The law, signed by the Republican governor, prohibits camping on state property that is not specifically designated for it.
Occupy Nashville said about 30 troopers came onto the Plaza around 3:50 a.m. Monday.
State troopers had an opportunity to arrest 24-year-old Christopher Humphrey early Monday morning. He was maintaining his vigil at the group's camp on War Memorial Plaza.
Instead of arresting him, Humphrey said the troopers removed his tent, as well as two others near the plaza. State workers then began pressure washing the plaza.
The group said the troopers initially removed their information table, donation box, and other protest materials, but the troopers agreed to return them after talking to occupiers and their legal team.
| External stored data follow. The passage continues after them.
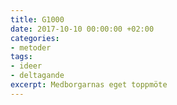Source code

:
```yaml
---
title: G1000
date: 2017-10-10 00:00:00 +02:00
categories:
- metoder
tags:
- ideer
- deltagande
excerpt: Medborgarnas eget toppmöte
---
```


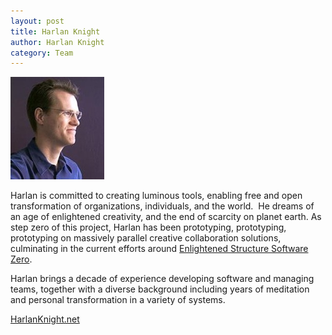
 ```yaml
--- 
layout: post
title: Harlan Knight
author: Harlan Knight
category: Team
---
```


<a href="/Harlan_Knight_Wood">
		<img width="150" height="164" src="/IMG/harlan.jpg" class="thumbnail-post alignleft wp-post-image" alt="Harlan Knight" title="Harlan Knight" />	</a>
		
Harlan is committed to creating luminous tools, enabling free and open transformation of organizations, individuals, and the world.  He dreams of an age of enlightened creativity, and the end of scarcity on planet earth.  As step zero of this project, Harlan has been prototyping, prototyping, prototyping on massively parallel creative collaboration solutions, culminating in the current efforts around [Enlightened Structure Software Zero][].  

Harlan brings a decade of experience developing software and managing teams, together with a diverse background including years of meditation and personal transformation in a variety of systems. 

<a class="readmore" href="http://www.harlanknight.net" target="_blank"><span>HarlanKnight.net</span></a>



[Enlightened Structure Software Zero]: /Software_Zero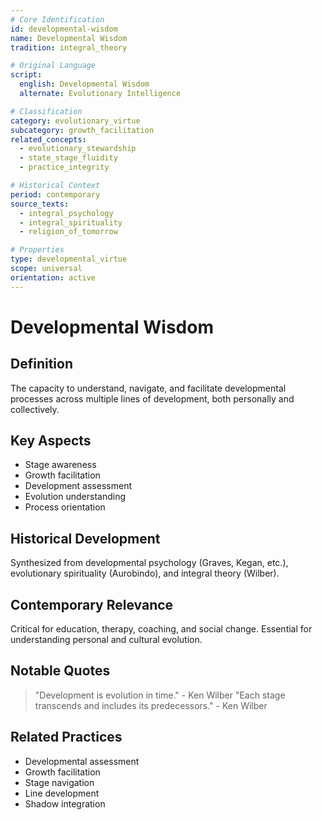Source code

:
 ```yaml
---
# Core Identification
id: developmental-wisdom
name: Developmental Wisdom
tradition: integral_theory

# Original Language
script:
  english: Developmental Wisdom
  alternate: Evolutionary Intelligence

# Classification
category: evolutionary_virtue
subcategory: growth_facilitation
related_concepts:
  - evolutionary_stewardship
  - state_stage_fluidity
  - practice_integrity

# Historical Context
period: contemporary
source_texts:
  - integral_psychology
  - integral_spirituality
  - religion_of_tomorrow

# Properties
type: developmental_virtue
scope: universal
orientation: active
---
```


# Developmental Wisdom

## Definition
The capacity to understand, navigate, and facilitate developmental processes across multiple lines of development, both personally and collectively.

## Key Aspects
- Stage awareness
- Growth facilitation
- Development assessment
- Evolution understanding
- Process orientation

## Historical Development
Synthesized from developmental psychology (Graves, Kegan, etc.), evolutionary spirituality (Aurobindo), and integral theory (Wilber).

## Contemporary Relevance
Critical for education, therapy, coaching, and social change. Essential for understanding personal and cultural evolution.

## Notable Quotes
> "Development is evolution in time." - Ken Wilber
> "Each stage transcends and includes its predecessors." - Ken Wilber

## Related Practices
- Developmental assessment
- Growth facilitation
- Stage navigation
- Line development
- Shadow integration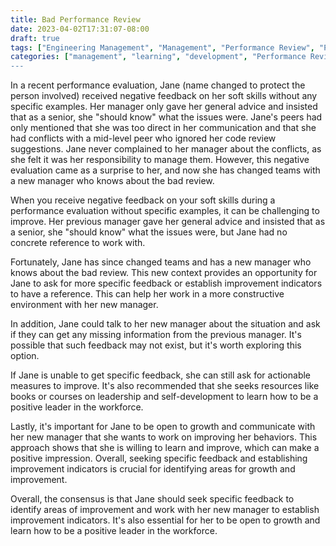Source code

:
 ```yaml
---
title: Bad Performance Review
date: 2023-04-02T17:31:07-08:00
draft: true
tags: ["Engineering Management", "Management", "Performance Review", "People Management", "Feedback"]
categories: ["management", "learning", "development", "Performance Review"", "Feedback", "Performance"]
---
```


In a recent performance evaluation, Jane (name changed to protect the person involved) received negative feedback on her soft skills without any specific examples. Her manager only gave her general advice and insisted that as a senior, she "should know" what the issues were. Jane's peers had only mentioned that she was too direct in her communication and that she had conflicts with a mid-level peer who ignored her code review suggestions. Jane never complained to her manager about the conflicts, as she felt it was her responsibility to manage them. However, this negative evaluation came as a surprise to her, and now she has changed teams with a new manager who knows about the bad review.

When you receive negative feedback on your soft skills during a performance evaluation without specific examples, it can be challenging to improve. Her previous manager gave her general advice and insisted that as a senior, she "should know" what the issues were, but Jane had no concrete reference to work with.

Fortunately, Jane has since changed teams and has a new manager who knows about the bad review. This new context provides an opportunity for Jane to ask for more specific feedback or establish improvement indicators to have a reference. This can help her work in a more constructive environment with her new manager.

In addition, Jane could talk to her new manager about the situation and ask if they can get any missing information from the previous manager. It's possible that such feedback may not exist, but it's worth exploring this option.

If Jane is unable to get specific feedback, she can still ask for actionable measures to improve. It's also recommended that she seeks resources like books or courses on leadership and self-development to learn how to be a positive leader in the workforce.

Lastly, it's important for Jane to be open to growth and communicate with her new manager that she wants to work on improving her behaviors. This approach shows that she is willing to learn and improve, which can make a positive impression. Overall, seeking specific feedback and establishing improvement indicators is crucial for identifying areas for growth and improvement.

Overall, the consensus is that Jane should seek specific feedback to identify areas of improvement and work with her new manager to establish improvement indicators. It's also essential for her to be open to growth and learn how to be a positive leader in the workforce.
Haslam later told reporters that he doesn't want to put anyone in jail unless "somebody is just flagrantly disobeying the law."
Following Friday's deadline to leave the Plaza, only one tent had remained on the property.
Occupiers said the law does not prevent them from using the Plaza 24/7 to continue their protest. They said they will maintain their information table, and will continue organizing, rallying and holding General Assemblies four times a week on the Plaza.
The protesters were given a seven-day notice to remove their campsites. Violators can face up to a year in jail or a fine of up to $2,500 or both.
The Occupy encampment began in October.